Dice, sostanzialmente, che la sua carriera politica la deve tutta a Fi. Dalla carica di ministro alla candidatura alla presidenza della Regione.
«È bene dire le cose come stanno: per il mio incarico da ministro, basta leggere wikipedia e notare come nella compagine del governo Berlusconi ter io siedo per nome e per conto del nuovo Psi e non di Forza Italia.

Il partito socialista raggiunse, alle europee di quegli anni un consenso elettorale di oltre 700 mila voti, cifra con la quale ha conquistato di diritto un posto in consiglio dei ministri. Quindi, sono grato alla comunità socialista. Forza Italia non c'entra nulla né il presidente Berlusconi poteva sindacare l'indicazione dei partiti della coalizione. Riguardo alla candidatura del 2010 alla presidenza della Regione fu più una casualità a seguito delle vicende giudiziarie che coinvolsero il coordinatore regionale Fi dell'epoca Nicola Cosentino. Era lui il candidato scelto, io fui chiamato dalla coalizione più come soluzione ad un problema che era nato. Quindi nessuna mia richiesta e nessun regalo».

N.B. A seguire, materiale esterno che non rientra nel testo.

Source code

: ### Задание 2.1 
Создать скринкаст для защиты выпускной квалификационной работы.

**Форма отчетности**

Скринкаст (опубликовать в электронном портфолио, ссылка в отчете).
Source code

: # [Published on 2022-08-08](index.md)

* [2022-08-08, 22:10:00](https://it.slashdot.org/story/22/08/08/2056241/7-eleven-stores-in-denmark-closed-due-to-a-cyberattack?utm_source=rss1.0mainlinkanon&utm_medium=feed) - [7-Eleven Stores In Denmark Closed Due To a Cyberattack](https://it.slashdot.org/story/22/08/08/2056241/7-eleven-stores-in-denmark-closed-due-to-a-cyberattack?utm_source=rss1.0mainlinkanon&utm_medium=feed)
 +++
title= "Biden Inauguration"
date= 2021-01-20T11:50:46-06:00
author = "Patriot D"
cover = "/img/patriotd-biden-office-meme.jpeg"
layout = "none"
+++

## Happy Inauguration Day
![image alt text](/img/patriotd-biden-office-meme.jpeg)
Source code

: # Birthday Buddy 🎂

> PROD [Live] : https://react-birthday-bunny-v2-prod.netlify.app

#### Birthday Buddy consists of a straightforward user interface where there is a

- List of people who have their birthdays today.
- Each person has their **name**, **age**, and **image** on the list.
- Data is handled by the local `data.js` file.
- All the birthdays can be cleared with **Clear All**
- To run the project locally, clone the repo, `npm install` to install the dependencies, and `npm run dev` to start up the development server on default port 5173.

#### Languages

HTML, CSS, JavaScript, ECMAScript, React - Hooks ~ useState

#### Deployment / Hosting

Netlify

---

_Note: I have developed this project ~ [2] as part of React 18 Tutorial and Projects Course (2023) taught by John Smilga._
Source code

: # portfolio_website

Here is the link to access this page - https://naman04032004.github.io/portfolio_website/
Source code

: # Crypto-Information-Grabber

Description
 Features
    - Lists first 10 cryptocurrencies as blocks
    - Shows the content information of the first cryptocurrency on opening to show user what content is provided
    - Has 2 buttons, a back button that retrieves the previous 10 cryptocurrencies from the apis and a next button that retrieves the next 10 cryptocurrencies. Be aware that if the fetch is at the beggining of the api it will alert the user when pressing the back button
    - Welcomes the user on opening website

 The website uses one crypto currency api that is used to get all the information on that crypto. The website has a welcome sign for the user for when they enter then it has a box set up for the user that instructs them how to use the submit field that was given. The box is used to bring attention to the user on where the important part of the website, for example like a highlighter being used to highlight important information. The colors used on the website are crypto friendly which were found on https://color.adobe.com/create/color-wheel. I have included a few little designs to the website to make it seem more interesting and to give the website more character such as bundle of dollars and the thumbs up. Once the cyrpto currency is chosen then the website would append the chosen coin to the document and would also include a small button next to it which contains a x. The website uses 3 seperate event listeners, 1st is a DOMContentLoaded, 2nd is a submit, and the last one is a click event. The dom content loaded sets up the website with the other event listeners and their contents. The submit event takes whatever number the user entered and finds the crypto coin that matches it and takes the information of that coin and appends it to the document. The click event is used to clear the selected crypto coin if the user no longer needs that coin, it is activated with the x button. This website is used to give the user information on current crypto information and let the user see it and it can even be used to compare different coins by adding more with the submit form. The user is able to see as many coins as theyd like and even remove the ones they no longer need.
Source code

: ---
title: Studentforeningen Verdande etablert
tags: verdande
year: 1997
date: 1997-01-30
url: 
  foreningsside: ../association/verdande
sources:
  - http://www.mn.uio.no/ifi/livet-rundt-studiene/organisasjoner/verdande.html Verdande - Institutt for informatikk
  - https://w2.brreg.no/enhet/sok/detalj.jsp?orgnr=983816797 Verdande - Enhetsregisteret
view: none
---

Nessuna ingratitudine allora?
«Mi faccia fare un'eccezione al tema della personalizzazione dello scontro politico e della irriconoscenza. A proposito della gratitudine, proprio Martusciello dovrebbe essermi invece grato per averlo scelto come mio assessore contro il parere di tutta la classe dirigente di Forza Italia. E questo gli ha consentito, anche perché lavorò bene e con competenza, di essere poi eletto in Parlamento europeo. Comunque lo perdono per le giovanili intemperanze».

Il suo strappo, accusano da Fi, sarebbe dettato dal fatto di non essere stato chiamato nell'esecutivo Meloni.
«L'ho anche detto pubblicamente sul vostro giornale, che non c'è stata mai nessuna mia richiesta per un posto di governo. E non ci può essere nessuno che possa alzarsi e pronunciare un giuramento in senso contrario a quanto affermo: presto o tardi i fatti si incaricherebbero di dichiararlo spergiuro».

Conferma però il suo forte dissenso sulle scelte che hanno penalizzato i dirigenti del Mezzogiorno?
«Confermo, questo sì, il profondo dissenso politico per la scelta di Fi di indicare cinque ministri del Nord. Ho scritto a Berlusconi dicendo come questa è stata una scelta sbagliata, un errore e che ci sono esponenti politici della società civile al Sud, a partire - perché no - anche dalla mia persona, con titoli e curriculum e competenze superiori ad una parte della lista indicata».

E con Berlusconi con cui ha chiuso un rapporto nato nel 1994, dalla sua discesa in campo?
«Tutt'altra questione è il lungo rapporto di lealtà personale e politica con Berlusconi che ritengo sia stato un grande leader politico e uno straordinario capo del governo. Ma cosa diversa è confondere la lealtà con la cortigianeria o abdicare alle proprie convinzioni ed idee».

Con il suo addio e con quello di Massimo Grimaldi il gruppo Fi in Regione rimarrebbe con un solo consigliere. Sparirà, quindi. È la fine di un'era se sparisce la bandiera azzurra in Regione, probabilmente, anche a palazzo San Giacomo: non trova?
«La nostra scelta di autonomia non è e non sarà contro nessuno ma inevitabilmente avrà conseguenze nelle istituzioni. Comunque potranno cambiare le denominazioni ma la sostanza sarà sempre una forte opposizione in Consiglio regionale».

Le toccherà ricominciare con un partito più piccolo e senza il traino di Fi.
«Riprendiamo la nostra autonomia di piccola organizzazione identitaria riaffermando le origini delle nostre battaglie che partono dalle grandi riforme, al presidenzialismo, al processo verso il partito unico e il bipartitismo, dove serve la presenza liberale e riformista, e la forte e decisa difesa del Sud come grande questione nazionale».

Con il progetto di autonomia differenziata di questo governo si temono, anche nel centrodestra, contraccolpi pericolosi per il Sud.
«L'autonomia differenziata deve andare di pari passo con la riforma dello Stato di stampo presidenziale. La fretta è spesso cattiva consigliera: è necessario prima garantire uniformità di risorse tra Nord e Sud e prevedere una sussidiarietà verticale e orizzontale con la formula più stato e meno stato. Definiamo una volta per tutte i lep e il fabbisogno standard ed evitiamo infine che si parli esclusivamente di un canale unico che di fatto alimenta un neo-centralismo delle Regioni spesso causa di inefficienza».